Task directions: The answer must be an exact copy of the records, with every picture left out.

Information:
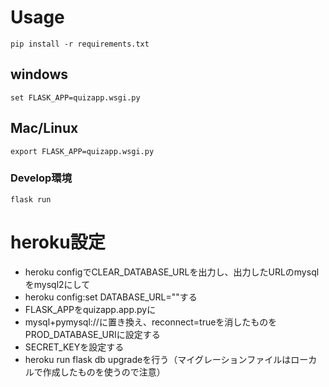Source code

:# Usage

`pip install -r requirements.txt`

## windows
`set FLASK_APP=quizapp.wsgi.py`

## Mac/Linux
`export FLASK_APP=quizapp.wsgi.py`

### Develop環境
`flask run`

# heroku設定
- heroku configでCLEAR_DATABASE_URLを出力し、出力したURLのmysqlをmysql2にして
- heroku config:set DATABASE_URL=""する
- FLASK_APPをquizapp.app.pyに
- mysql+pymysql://に置き換え、reconnect=trueを消したものをPROD_DATABASE_URIに設定する
- SECRET_KEYを設定する
- heroku run flask db upgradeを行う（マイグレーションファイルはローカルで作成したものを使うので注意）
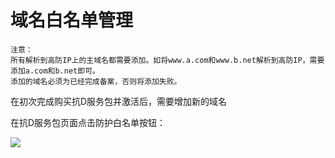 # 域名白名单管理

    注意：
    所有解析到高防IP上的主域名都需要添加。如将www.a.com和www.b.net解析到高防IP，需要添加a.com和b.net即可。
    添加的域名必须为已经完成备案，否则将添加失败。

在初次完成购买抗D服务包并激活后，需要增加新的域名

在抗D服务包页面点击防护白名单按钮：

![](/images/uads/opintro/domain_mgmt.png)

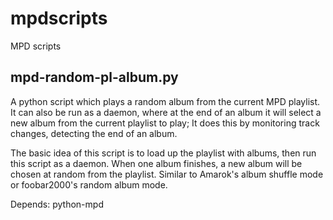 mpdscripts
==========

MPD scripts


mpd-random-pl-album.py
----------------------
A python script which plays a random album from the current MPD playlist. 
It can also be run as a daemon, where at the end of an album it will select 
a new album from the current playlist to play; It does this by monitoring track changes,
detecting the end of an album. 

The basic idea of this script is to load up the playlist with albums, 
then run this script as a daemon. When one album finishes, a new album will be chosen at random from the playlist. 
Similar to Amarok's album shuffle mode or foobar2000's random album mode.


Depends: python-mpd
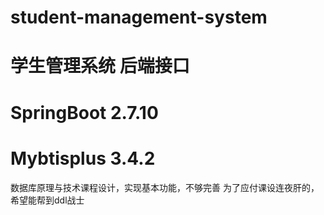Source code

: # student-management-system

# 学生管理系统 后端接口

# SpringBoot 2.7.10
# Mybtisplus 3.4.2

数据库原理与技术课程设计，实现基本功能，不够完善
为了应付课设连夜肝的，希望能帮到ddl战士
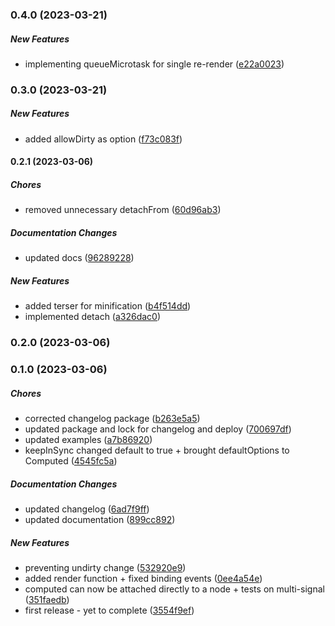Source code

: ### 0.4.0 (2023-03-21)

##### New Features

*  implementing queueMicrotask for single re-render ([e22a0023](https://github.com/Cadienvan/super-simple-signal/commit/e22a0023c8e39d4c32fbaaf87992b66fad395b3f))

### 0.3.0 (2023-03-21)

##### New Features

*  added allowDirty as option ([f73c083f](https://github.com/Cadienvan/super-simple-signal/commit/f73c083fdfff62737f67fef5bd6e19d464252e19))

#### 0.2.1 (2023-03-06)

##### Chores

*  removed unnecessary detachFrom ([60d96ab3](https://github.com/Cadienvan/super-simple-signal/commit/60d96ab3bc483001ba0cff72e2bfe76f00b065b6))

##### Documentation Changes

*  updated docs ([96289228](https://github.com/Cadienvan/super-simple-signal/commit/9628922875762fc0327e4fbc706ff48075c83277))

##### New Features

*  added terser for minification ([b4f514dd](https://github.com/Cadienvan/super-simple-signal/commit/b4f514dd1de189878fb7cd88c89ad82a1a30a179))
*  implemented detach ([a326dac0](https://github.com/Cadienvan/super-simple-signal/commit/a326dac0f49e21db9ebc499a19316bdf6e306ecf))

### 0.2.0 (2023-03-06)

### 0.1.0 (2023-03-06)

##### Chores

*  corrected changelog package ([b263e5a5](https://github.com/Cadienvan/super-simple-signal/commit/b263e5a5744b01066bb6e0e94913e88fd5d67ba6))
*  updated package and lock for changelog and deploy ([700697df](https://github.com/Cadienvan/super-simple-signal/commit/700697dfeec157ad7a2f60262c7b1ee0559be6b5))
*  updated examples ([a7b86920](https://github.com/Cadienvan/super-simple-signal/commit/a7b869207ed4b451952086d3d483ab7df47a339d))
*  keepInSync changed default to true + brought defaultOptions to Computed ([4545fc5a](https://github.com/Cadienvan/super-simple-signal/commit/4545fc5a561df7423a863948ed2260dfee0457ee))

##### Documentation Changes

*  updated changelog ([6ad7f9ff](https://github.com/Cadienvan/super-simple-signal/commit/6ad7f9ff5e020b426225c2d4cc98239279b1ec70))
*  updated documentation ([899cc892](https://github.com/Cadienvan/super-simple-signal/commit/899cc892d65b8f80de9cf003cfe57b0bb7f8ef83))

##### New Features

*  preventing undirty change ([532920e9](https://github.com/Cadienvan/super-simple-signal/commit/532920e9100f048b492bfd0b9ce0057b66051457))
*  added render function + fixed binding events ([0ee4a54e](https://github.com/Cadienvan/super-simple-signal/commit/0ee4a54e4919f5730bf1b8d8438a70e6e99809ce))
*  computed can now be attached directly to a node + tests on multi-signal ([351faedb](https://github.com/Cadienvan/super-simple-signal/commit/351faedb9fef31cbee510918b3b7306ed8b89fa8))
*  first release - yet to complete ([3554f9ef](https://github.com/Cadienvan/super-simple-signal/commit/3554f9efed62320490e718c756172705e1134261))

Exercise response:
Source code

:# Usage

`pip install -r requirements.txt`

## windows
`set FLASK_APP=quizapp.wsgi.py`

## Mac/Linux
`export FLASK_APP=quizapp.wsgi.py`

### Develop環境
`flask run`

# heroku設定
- heroku configでCLEAR_DATABASE_URLを出力し、出力したURLのmysqlをmysql2にして
- heroku config:set DATABASE_URL=""する
- FLASK_APPをquizapp.app.pyに
- mysql+pymysql://に置き換え、reconnect=trueを消したものをPROD_DATABASE_URIに設定する
- SECRET_KEYを設定する
- heroku run flask db upgradeを行う（マイグレーションファイルはローカルで作成したものを使うので注意）
 # 域名白名单管理

    注意：
    所有解析到高防IP上的主域名都需要添加。如将www.a.com和www.b.net解析到高防IP，需要添加a.com和b.net即可。
    添加的域名必须为已经完成备案，否则将添加失败。

在初次完成购买抗D服务包并激活后，需要增加新的域名

在抗D服务包页面点击防护白名单按钮：

![](/images/uads/opintro/domain_mgmt.png)

 mpdscripts
==========

MPD scripts


mpd-random-pl-album.py
----------------------
A python script which plays a random album from the current MPD playlist. 
It can also be run as a daemon, where at the end of an album it will select 
a new album from the current playlist to play; It does this by monitoring track changes,
detecting the end of an album. 

The basic idea of this script is to load up the playlist with albums, 
then run this script as a daemon. When one album finishes, a new album will be chosen at random from the playlist. 
Similar to Amarok's album shuffle mode or foobar2000's random album mode.


Depends: python-mpd
Source code

: # student-management-system

# 学生管理系统 后端接口

# SpringBoot 2.7.10
# Mybtisplus 3.4.2

数据库原理与技术课程设计，实现基本功能，不够完善
为了应付课设连夜肝的，希望能帮到ddl战士
Source code

: ### 0.4.0 (2023-03-21)

##### New Features

*  implementing queueMicrotask for single re-render ([e22a0023](https://github.com/Cadienvan/super-simple-signal/commit/e22a0023c8e39d4c32fbaaf87992b66fad395b3f))

### 0.3.0 (2023-03-21)

##### New Features

*  added allowDirty as option ([f73c083f](https://github.com/Cadienvan/super-simple-signal/commit/f73c083fdfff62737f67fef5bd6e19d464252e19))

#### 0.2.1 (2023-03-06)

##### Chores

*  removed unnecessary detachFrom ([60d96ab3](https://github.com/Cadienvan/super-simple-signal/commit/60d96ab3bc483001ba0cff72e2bfe76f00b065b6))

##### Documentation Changes

*  updated docs ([96289228](https://github.com/Cadienvan/super-simple-signal/commit/9628922875762fc0327e4fbc706ff48075c83277))

##### New Features

*  added terser for minification ([b4f514dd](https://github.com/Cadienvan/super-simple-signal/commit/b4f514dd1de189878fb7cd88c89ad82a1a30a179))
*  implemented detach ([a326dac0](https://github.com/Cadienvan/super-simple-signal/commit/a326dac0f49e21db9ebc499a19316bdf6e306ecf))

### 0.2.0 (2023-03-06)

### 0.1.0 (2023-03-06)

##### Chores

*  corrected changelog package ([b263e5a5](https://github.com/Cadienvan/super-simple-signal/commit/b263e5a5744b01066bb6e0e94913e88fd5d67ba6))
*  updated package and lock for changelog and deploy ([700697df](https://github.com/Cadienvan/super-simple-signal/commit/700697dfeec157ad7a2f60262c7b1ee0559be6b5))
*  updated examples ([a7b86920](https://github.com/Cadienvan/super-simple-signal/commit/a7b869207ed4b451952086d3d483ab7df47a339d))
*  keepInSync changed default to true + brought defaultOptions to Computed ([4545fc5a](https://github.com/Cadienvan/super-simple-signal/commit/4545fc5a561df7423a863948ed2260dfee0457ee))

##### Documentation Changes

*  updated changelog ([6ad7f9ff](https://github.com/Cadienvan/super-simple-signal/commit/6ad7f9ff5e020b426225c2d4cc98239279b1ec70))
*  updated documentation ([899cc892](https://github.com/Cadienvan/super-simple-signal/commit/899cc892d65b8f80de9cf003cfe57b0bb7f8ef83))

##### New Features

*  preventing undirty change ([532920e9](https://github.com/Cadienvan/super-simple-signal/commit/532920e9100f048b492bfd0b9ce0057b66051457))
*  added render function + fixed binding events ([0ee4a54e](https://github.com/Cadienvan/super-simple-signal/commit/0ee4a54e4919f5730bf1b8d8438a70e6e99809ce))
*  computed can now be attached directly to a node + tests on multi-signal ([351faedb](https://github.com/Cadienvan/super-simple-signal/commit/351faedb9fef31cbee510918b3b7306ed8b89fa8))
*  first release - yet to complete ([3554f9ef](https://github.com/Cadienvan/super-simple-signal/commit/3554f9efed62320490e718c756172705e1134261))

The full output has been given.